# Operational Excellence Best Practices

## Development

### OPS_DEV_01: Codify Infrastructure

In the cloud, you can apply the same engineering discipline that you use for 
application code to your entire environment. Define your Security Server infrastructure
as templates and scripts. Store the codified infrastructure in a version control system.
Make frequent, small, reversible changes to your templates and scripts. Apply code review
practices to reduce human errors.

**Recommended Tools**
* [AWS CloudFormation](https://aws.amazon.com/cloudformation/)
* [AWS Cloud Development Kit](https://aws.amazon.com/cdk/)
* [AWS CodeCommit](https://aws.amazon.com/codecommit/)
* [AWS CodePipeline](https://aws.amazon.com/codepipeline/)
* [AWS Cloud9](https://aws.amazon.com/cloud9/)

**Example**

![Infrastructure Example](img/ops-codify-infrastructure.png)

When working on Security Server setup, system engineers use Cloud9 as a co-working, online integrated development
environment to author infrastructure changes as code. Engineers use the Cloud Development Kit to work in a more
traditional programming language, synthesizing their infrastructure code into CloudFormation templates or work on 
CloudFormation templates directly. Templates are stored in a Git repository in CodeCommit and picked up by
CodePipeline to facilitate automated deployment.

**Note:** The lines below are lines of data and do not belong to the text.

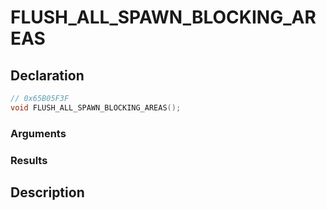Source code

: # FLUSH_ALL_SPAWN_BLOCKING_AREAS

## Declaration
```cpp
// 0x65B05F3F
void FLUSH_ALL_SPAWN_BLOCKING_AREAS();
```

### Arguments

### Results

## Description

### OPS_DEV_02: Test and Validate Changes

Similarly to how you can apply coding practices to both software and infrastructure, you 
should apply testing and validation practices to both. Build a pipeline that would deploy 
the latest version of the Security Server packages into a pre-production (test) environment.

**Recommended tools:**
* [AWS CloudFormation](https://aws.amazon.com/cloudformation/)
* [AWS CodePipeline](https://aws.amazon.com/codepipeline/)
* [CDK Pipelines](https://aws.amazon.com/blogs/developer/cdk-pipelines-continuous-delivery-for-aws-cdk-applications/)

**Example:**

![Test and Validate Changes](img/ops-test-validate-resources.png)

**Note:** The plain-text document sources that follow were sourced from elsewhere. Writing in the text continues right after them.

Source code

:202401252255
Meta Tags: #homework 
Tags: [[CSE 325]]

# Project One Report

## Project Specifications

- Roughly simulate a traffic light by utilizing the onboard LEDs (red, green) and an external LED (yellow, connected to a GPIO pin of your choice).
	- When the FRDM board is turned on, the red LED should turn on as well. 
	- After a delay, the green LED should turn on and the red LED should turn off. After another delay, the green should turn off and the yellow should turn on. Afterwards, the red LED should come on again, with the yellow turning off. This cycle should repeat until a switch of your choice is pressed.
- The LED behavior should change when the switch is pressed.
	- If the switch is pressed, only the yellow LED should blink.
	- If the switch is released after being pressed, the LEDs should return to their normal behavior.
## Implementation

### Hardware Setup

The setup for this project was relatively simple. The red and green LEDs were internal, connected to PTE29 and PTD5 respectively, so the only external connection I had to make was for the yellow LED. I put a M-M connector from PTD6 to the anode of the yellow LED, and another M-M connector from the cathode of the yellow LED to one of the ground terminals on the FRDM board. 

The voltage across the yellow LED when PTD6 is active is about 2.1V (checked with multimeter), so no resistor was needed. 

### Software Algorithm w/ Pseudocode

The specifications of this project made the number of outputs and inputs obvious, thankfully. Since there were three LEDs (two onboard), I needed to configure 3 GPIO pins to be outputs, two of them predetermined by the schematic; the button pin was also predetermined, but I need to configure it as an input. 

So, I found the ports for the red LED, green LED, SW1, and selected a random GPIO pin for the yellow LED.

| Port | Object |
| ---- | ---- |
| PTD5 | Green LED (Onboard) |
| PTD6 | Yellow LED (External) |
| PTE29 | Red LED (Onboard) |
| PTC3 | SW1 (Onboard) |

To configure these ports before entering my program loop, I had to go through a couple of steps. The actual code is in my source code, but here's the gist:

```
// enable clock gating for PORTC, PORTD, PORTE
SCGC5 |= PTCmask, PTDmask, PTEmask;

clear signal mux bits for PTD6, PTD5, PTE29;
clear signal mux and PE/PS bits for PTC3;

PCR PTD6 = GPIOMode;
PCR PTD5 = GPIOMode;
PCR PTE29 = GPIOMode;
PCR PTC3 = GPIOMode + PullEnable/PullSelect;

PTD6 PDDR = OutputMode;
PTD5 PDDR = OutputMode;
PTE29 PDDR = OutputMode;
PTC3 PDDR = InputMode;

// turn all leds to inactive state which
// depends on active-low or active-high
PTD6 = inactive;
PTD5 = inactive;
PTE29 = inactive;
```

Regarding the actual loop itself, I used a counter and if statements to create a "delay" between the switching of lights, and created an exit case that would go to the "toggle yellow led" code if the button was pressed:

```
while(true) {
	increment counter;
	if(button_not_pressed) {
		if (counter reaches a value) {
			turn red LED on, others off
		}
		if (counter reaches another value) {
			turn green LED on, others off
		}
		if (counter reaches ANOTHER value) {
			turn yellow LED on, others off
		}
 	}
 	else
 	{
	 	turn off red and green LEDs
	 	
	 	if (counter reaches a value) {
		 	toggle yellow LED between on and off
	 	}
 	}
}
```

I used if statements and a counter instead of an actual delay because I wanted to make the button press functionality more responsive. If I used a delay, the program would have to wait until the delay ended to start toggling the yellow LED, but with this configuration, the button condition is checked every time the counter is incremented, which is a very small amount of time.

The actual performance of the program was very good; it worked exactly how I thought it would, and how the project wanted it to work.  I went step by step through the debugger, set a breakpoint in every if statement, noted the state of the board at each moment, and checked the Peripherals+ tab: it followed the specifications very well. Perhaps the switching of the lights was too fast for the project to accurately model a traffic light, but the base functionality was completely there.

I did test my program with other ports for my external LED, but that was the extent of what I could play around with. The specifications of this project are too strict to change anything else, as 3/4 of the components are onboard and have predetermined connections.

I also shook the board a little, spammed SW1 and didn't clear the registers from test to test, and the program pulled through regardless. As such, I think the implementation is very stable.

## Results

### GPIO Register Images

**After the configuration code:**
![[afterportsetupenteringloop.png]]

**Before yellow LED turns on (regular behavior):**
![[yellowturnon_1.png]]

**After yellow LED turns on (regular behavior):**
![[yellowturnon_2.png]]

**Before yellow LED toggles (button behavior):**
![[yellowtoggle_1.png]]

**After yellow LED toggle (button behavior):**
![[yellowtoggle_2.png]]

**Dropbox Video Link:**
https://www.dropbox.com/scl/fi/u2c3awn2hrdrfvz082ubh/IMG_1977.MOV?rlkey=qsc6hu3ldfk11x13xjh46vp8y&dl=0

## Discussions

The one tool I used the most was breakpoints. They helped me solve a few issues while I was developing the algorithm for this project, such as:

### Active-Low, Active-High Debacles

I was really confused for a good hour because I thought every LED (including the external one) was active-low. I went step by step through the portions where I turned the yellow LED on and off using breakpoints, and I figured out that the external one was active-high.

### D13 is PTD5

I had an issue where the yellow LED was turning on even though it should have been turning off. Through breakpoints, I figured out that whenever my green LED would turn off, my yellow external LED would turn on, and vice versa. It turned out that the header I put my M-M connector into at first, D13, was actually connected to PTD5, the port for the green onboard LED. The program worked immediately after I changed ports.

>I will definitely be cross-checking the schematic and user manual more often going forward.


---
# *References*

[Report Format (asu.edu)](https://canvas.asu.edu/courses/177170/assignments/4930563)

AWS resources, like Security Server instances, databases and security groups are deployed in separate VPCs for 
different X-Road environments. Depending on your security and governance need, the consumer and producer information
systems can be either deployed into the same VPCs as corresponding Security Servers, into separate VPCs or into 
completely separate AWS accounts.

### OPS_DEV_03: Use Configuration Management

Manage and track configuration changes externally to the Security Servers, either through source control or a 
configuration management service. Store sensitive configuration 
(user credentials, keystore passwords etc.), in Secrets Manager, SSM Parameter Store or any 
other service that enables the safe handling of secret data. 

**Recommended tools:**
* [AWS Systems Manager](https://aws.amazon.com/systems-manager/)
* [AWS Secrets Manager](https://aws.amazon.com/secrets-manager/)

![Use Configuration Management](img/ops-config-management.png)

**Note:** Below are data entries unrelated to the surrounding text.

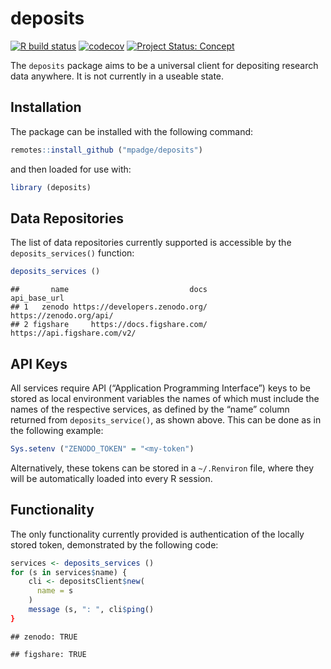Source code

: # deposits

<!-- badges: start -->

[![R build
status](https://github.com/ropenscilabs/deposits/workflows/R-CMD-check/badge.svg)](https://github.com/ropenscilabs/deposits/actions?query=workflow%3AR-CMD-check)
[![codecov](https://codecov.io/gh/ropenscilabs/deposits/branch/main/graph/badge.svg)](https://codecov.io/gh/ropenscilabs/deposits)
[![Project Status:
Concept](https://www.repostatus.org/badges/latest/concept.svg)](https://www.repostatus.org/#concept)
<!-- badges: end -->

The `deposits` package aims to be a universal client for depositing
research data anywhere. It is not currently in a useable state.

## Installation

The package can be installed with the following command:

``` r
remotes::install_github ("mpadge/deposits")
```

and then loaded for use with:

``` r
library (deposits)
```

## Data Repositories

The list of data repositories currently supported is accessible by the
`deposits_services()` function:

``` r
deposits_services ()
```

    ##       name                           docs                 api_base_url
    ## 1   zenodo https://developers.zenodo.org/      https://zenodo.org/api/
    ## 2 figshare     https://docs.figshare.com/ https://api.figshare.com/v2/

## API Keys

All services require API (“Application Programming Interface”) keys to
be stored as local environment variables the names of which must include
the names of the respective services, as defined by the “name” column
returned from `deposits_service()`, as shown above. This can be done as
in the following example:

``` r
Sys.setenv ("ZENODO_TOKEN" = "<my-token")
```

Alternatively, these tokens can be stored in a `~/.Renviron` file, where
they will be automatically loaded into every R session.

## Functionality

The only functionality currently provided is authentication of the
locally stored token, demonstrated by the following code:

``` r
services <- deposits_services ()
for (s in services$name) {
    cli <- depositsClient$new(
      name = s
    )
    message (s, ": ", cli$ping()
}
```

    ## zenodo: TRUE

    ## figshare: TRUE
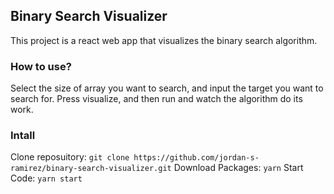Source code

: ## Binary Search Visualizer
This project is a react web app that visualizes the binary search algorithm. 

### How to use?
Select the size of array you want to search, and input the target you want to search for. Press visualize, and then run and watch the algorithm do its work.

### Intall
Clone reposuitory: ```git clone https://github.com/jordan-s-ramirez/binary-search-visualizer.git```
Download Packages: ```yarn```
Start Code: ```yarn start```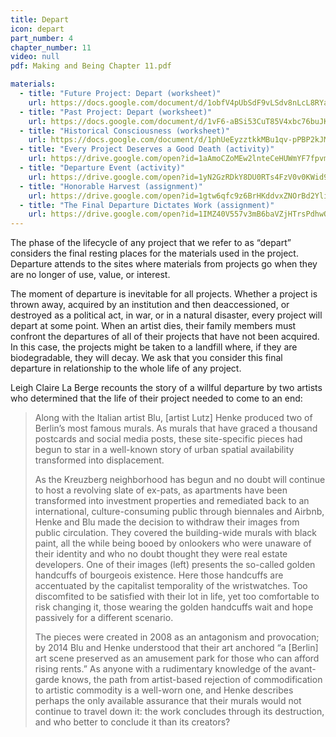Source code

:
 ```yaml
---
title: Depart
icon: depart
part_number: 4
chapter_number: 11
video: null
pdf: Making and Being Chapter 11.pdf

materials:
  - title: "Future Project: Depart (worksheet)"
    url: https://docs.google.com/document/d/1obfV4pUbSdF9vLSdv8nLcL8RYawnmqmLh-NY4IScUZY/edit
  - title: "Past Project: Depart (worksheet)"
    url: https://docs.google.com/document/d/1vF6-aBSi53CuT85V4xbc76buJKxJOs7YC-j5wVK-Oio/edit
  - title: "Historical Consciousness (worksheet)"
    url: https://docs.google.com/document/d/1phUeEyzztkkMBu1qv-pPBP2kJMiRc7F2iWG8FEXKYWg/edit
  - title: "Every Project Deserves a Good Death (activity)"
    url: https://drive.google.com/open?id=1aAmoCZoMEw2lnteCeHUWmYF7fpvmb2WO
  - title: "Departure Event (activity)"
    url: https://drive.google.com/open?id=1yN2GzRDkY8DU0RTs4FzV0v0KWid9FAtD
  - title: "Honorable Harvest (assignment)"
    url: https://drive.google.com/open?id=1gtw6qfc9z6BrHKddvxZNOrBd2Yli1ixh
  - title: "The Final Departure Dictates Work (assignment)"
    url: https://drive.google.com/open?id=1IMZ40V557v3mB6baVZjHTrsPdhwQ64Gp
---
```

The phase of the lifecycle of any project that we refer to as “depart” considers the final resting places for the materials used in the project. Departure attends to the sites where materials from projects go when they are no longer of use, value, or interest.

The moment of departure is inevitable for all projects. Whether a project is thrown away, acquired by an institution and then deaccessioned, or destroyed as a political act, in war, or in a natural disaster, every project will depart at some point. When an artist dies, their family members must confront the departures of all of their projects that have not been acquired. In this case, the projects might be taken to a landfill where, if they are biodegradable, they will decay. We ask that you consider this final departure in relationship to the whole life of any project.

Leigh Claire La Berge recounts the story of a willful departure by two artists who determined that the life of their project needed to come to an end:

>Along with the Italian artist Blu, [artist Lutz] Henke produced two of Berlin’s most famous murals. As murals that have graced a thousand postcards and social media posts, these site-specific pieces had begun to star in a well-known story of urban spatial availability transformed into displacement. 
> 
>As the Kreuzberg neighborhood has begun and no doubt will continue to host a revolving slate of ex-pats, as apartments have been transformed into investment properties and remediated back to an international, culture-consuming public through biennales and Airbnb, Henke and Blu made the decision to withdraw their images from public circulation. They covered the building-wide murals with black paint, all the while being booed by onlookers who were unaware of their identity and who no doubt thought they were real estate developers. One of their images (left) presents the so-called golden handcuffs of bourgeois existence. Here those handcuffs are accentuated by the capitalist temporality of the wristwatches. Too discomfited to be satisfied with their lot in life, yet too comfortable to risk changing it, those wearing the golden handcuffs wait and hope passively for a different scenario. 
> 
>The pieces were created in 2008 as an antagonism and provocation; by 2014 Blu and Henke understood that their art anchored “a [Berlin] art scene preserved as an amusement park for those who can afford rising rents.” As anyone with a rudimentary knowledge of the avant-garde knows, the path from artist-based rejection of commodification to artistic commodity is a well-worn one, and Henke describes perhaps the only available assurance that their murals would not continue to travel down it: the work concludes through its destruction, and who better to conclude it than its creators?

Configuration parameters that change over time can be stored in AWS Systems Manager Parameter Store. This allows
the parameters to be fetched when the Security Server starts. When using the containerized version of the security
server, the configuration can directly be referred to when setting up the environment for the container. Keep the
parameters containing secrets (usernames, passwords) in AWS Secrets Manager to enable automatic rotation. 

## Deployment

### OPS_DEP_01: Automate Deployment

Automate Security Server deployments, such that they are repeatable without user intervention. 
This minimizes human error in the deployment process, enables automated recovery from infrastructure
failures, and allows you to create test environments with relative ease. For more complex deployment processes use 
AWS Step Functions for coordination.

**Recommended tools:**
* [AWS CodePipeline](https://aws.amazon.com/codepipeline/)
* [AWS CodeDeploy](https://aws.amazon.com/codedeploy/)
* [AWS Step Functions](https://aws.amazon.com/step-functions/)

### OPS_DEP_02: Perform Rolling Deployments

When deploying a newer version of the Security Server, roll your environment gradually over to 
the new version, without impacting availability. For example, if your environment contains two
Security Servers in high availability configuration, start a deployment by deploying a third 
Security Server and direct some X-Road request traffic to that server. If the server
behaves as expected, decommission one of the original two servers and deploy a second copy 
of the new version, eventually finishing the deployment by terminating the second original 
Security Server. If at any point in this process, a Security Server or its infrastructure should 
fail, you will still have at least one healthy Security Server serving a part of the traffic.

**Recommended tools:**
* [EC2 Auto Scaling Groups](https://docs.aws.amazon.com/autoscaling/ec2/userguide/AutoScalingGroup.html)
* [CodeDeploy](https://aws.amazon.com/codedeploy/)

## Monitoring

### OPS_MON_01: Collect Logs and Metrics Centrally
 
Collect system logs and health metrics from Security Servers into a central log storage that 
can be used to analyze these and take action upon anomalies found in the logs.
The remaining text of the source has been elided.